AYAMONTE EN EL RECUERDO. 46. El queso americano y la leche en polvo
Siempre he tenido la sensación, a tenor de lo que oigo, que soy de los poquísimos ayamontinos que durante el cumplimiento del afortunadamente desaparecido Servicio Militar Obligatorio -paradojas de la vida, fue eliminado por un Gobierno del escupidor Aznar-, hizo guardia, pelo papas, fregó retretes, hizo imaginarias, etc.; los otros todos fueron asistentes de generales y almirantes, monaguillos o auxiliares de enfermería con sor Eloisa. También tengo la sensación de ser de los pocos ayamontinos que iba a desayunar a la Casa del Niño, al rebusco, a robar higos, porque al parecer Ayamonte es un pueblo afortunado donde, incluso terminada la Guerra, casi nadie pasó hambre. En fin, Pilarín.
Y digo todo esto porque más de uno de mi generación que lea este artículo preguntará en público: ¿qué era eso del queso americano y la leche en polvo?.
Pues mire usted, yo se lo aclaro aun convencido de que no necesita usted aclaración alguna, porque de queso americano y de leche en polvo se puso usted hasta cagarse, con perdón.

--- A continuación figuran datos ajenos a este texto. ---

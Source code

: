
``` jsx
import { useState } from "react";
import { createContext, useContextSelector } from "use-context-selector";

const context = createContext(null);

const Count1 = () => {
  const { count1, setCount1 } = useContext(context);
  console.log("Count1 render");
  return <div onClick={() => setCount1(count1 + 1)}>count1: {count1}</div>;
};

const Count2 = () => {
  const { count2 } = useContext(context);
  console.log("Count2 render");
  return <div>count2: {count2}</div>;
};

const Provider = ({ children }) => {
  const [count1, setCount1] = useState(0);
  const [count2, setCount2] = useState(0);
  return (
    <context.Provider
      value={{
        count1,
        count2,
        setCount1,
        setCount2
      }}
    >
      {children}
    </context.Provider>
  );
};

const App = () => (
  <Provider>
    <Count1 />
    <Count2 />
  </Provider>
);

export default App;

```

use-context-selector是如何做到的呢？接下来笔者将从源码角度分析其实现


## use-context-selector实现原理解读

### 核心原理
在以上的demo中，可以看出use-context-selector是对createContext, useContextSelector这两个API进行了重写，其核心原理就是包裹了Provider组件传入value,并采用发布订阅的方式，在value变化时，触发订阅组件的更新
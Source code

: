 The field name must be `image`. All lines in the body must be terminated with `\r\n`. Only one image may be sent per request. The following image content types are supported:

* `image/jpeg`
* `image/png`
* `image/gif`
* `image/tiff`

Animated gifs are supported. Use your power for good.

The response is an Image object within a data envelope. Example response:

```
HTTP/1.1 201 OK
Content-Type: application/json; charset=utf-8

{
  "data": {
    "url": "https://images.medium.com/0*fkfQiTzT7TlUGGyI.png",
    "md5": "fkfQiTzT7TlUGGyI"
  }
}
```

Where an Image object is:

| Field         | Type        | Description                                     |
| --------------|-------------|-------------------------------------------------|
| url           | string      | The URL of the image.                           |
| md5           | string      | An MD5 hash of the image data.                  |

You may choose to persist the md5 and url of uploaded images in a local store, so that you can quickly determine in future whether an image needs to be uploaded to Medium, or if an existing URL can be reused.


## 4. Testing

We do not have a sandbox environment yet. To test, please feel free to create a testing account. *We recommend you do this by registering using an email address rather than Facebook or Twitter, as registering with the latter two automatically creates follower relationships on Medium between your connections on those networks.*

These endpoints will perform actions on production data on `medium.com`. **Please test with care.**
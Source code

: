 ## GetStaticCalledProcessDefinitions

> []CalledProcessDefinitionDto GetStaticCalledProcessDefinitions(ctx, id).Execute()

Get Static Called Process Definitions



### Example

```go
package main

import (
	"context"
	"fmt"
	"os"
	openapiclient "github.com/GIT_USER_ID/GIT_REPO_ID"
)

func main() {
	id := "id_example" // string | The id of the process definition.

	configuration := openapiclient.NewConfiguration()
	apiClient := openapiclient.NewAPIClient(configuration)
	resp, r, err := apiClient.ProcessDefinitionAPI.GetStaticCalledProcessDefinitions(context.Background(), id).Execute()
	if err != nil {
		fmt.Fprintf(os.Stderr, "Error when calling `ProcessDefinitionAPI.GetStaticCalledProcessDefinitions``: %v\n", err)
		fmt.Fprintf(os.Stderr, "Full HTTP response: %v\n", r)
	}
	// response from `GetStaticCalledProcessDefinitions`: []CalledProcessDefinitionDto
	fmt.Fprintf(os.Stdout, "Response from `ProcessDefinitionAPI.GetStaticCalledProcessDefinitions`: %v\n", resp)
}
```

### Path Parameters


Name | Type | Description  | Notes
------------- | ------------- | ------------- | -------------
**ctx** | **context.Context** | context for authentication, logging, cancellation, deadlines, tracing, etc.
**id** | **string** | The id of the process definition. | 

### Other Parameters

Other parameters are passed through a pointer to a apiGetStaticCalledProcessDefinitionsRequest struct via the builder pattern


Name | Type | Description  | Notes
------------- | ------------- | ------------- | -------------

El queso americano, que es una mala traducción del american cheese o queso estadounidense, es un queso procesado muy popular en EEUU; por su parte la leche en polvo fue producida por primera vez en 1802 por el doctor ruso Osip Krichevsky, y es ideal porque al ser imperecedera se puede almacenar y consumir cuando interese.
Ambos productos eran enviados a España desde Estados Unidos en aquellos terribles años de hambre posteriores a la contienda civil española, y se repartían en comedores de pobres, en orfanatos, etc. En Ayamonte concretamente nos lo daban a comer y beber en la Casa del Niño, y los internos de la entrañable Casa Cuna lo comían a diario. No eran, como muchos creen, productos de baja calidad, ni mucho menos, eran muy nutritivos. Y se puede asegurar que ese queso naranja tan sofisticado que compramos hoy en lonchas no es más que una burda imitación de aquel queso naranja americano, aunque nos parezca lo contrario.
Bueno, pues ya saben lo que es el queso americano y la leche en polvo, y que ningún tonto de capirucho se de por no enterado, que no pasa nada por reconocer que se pasó hambre.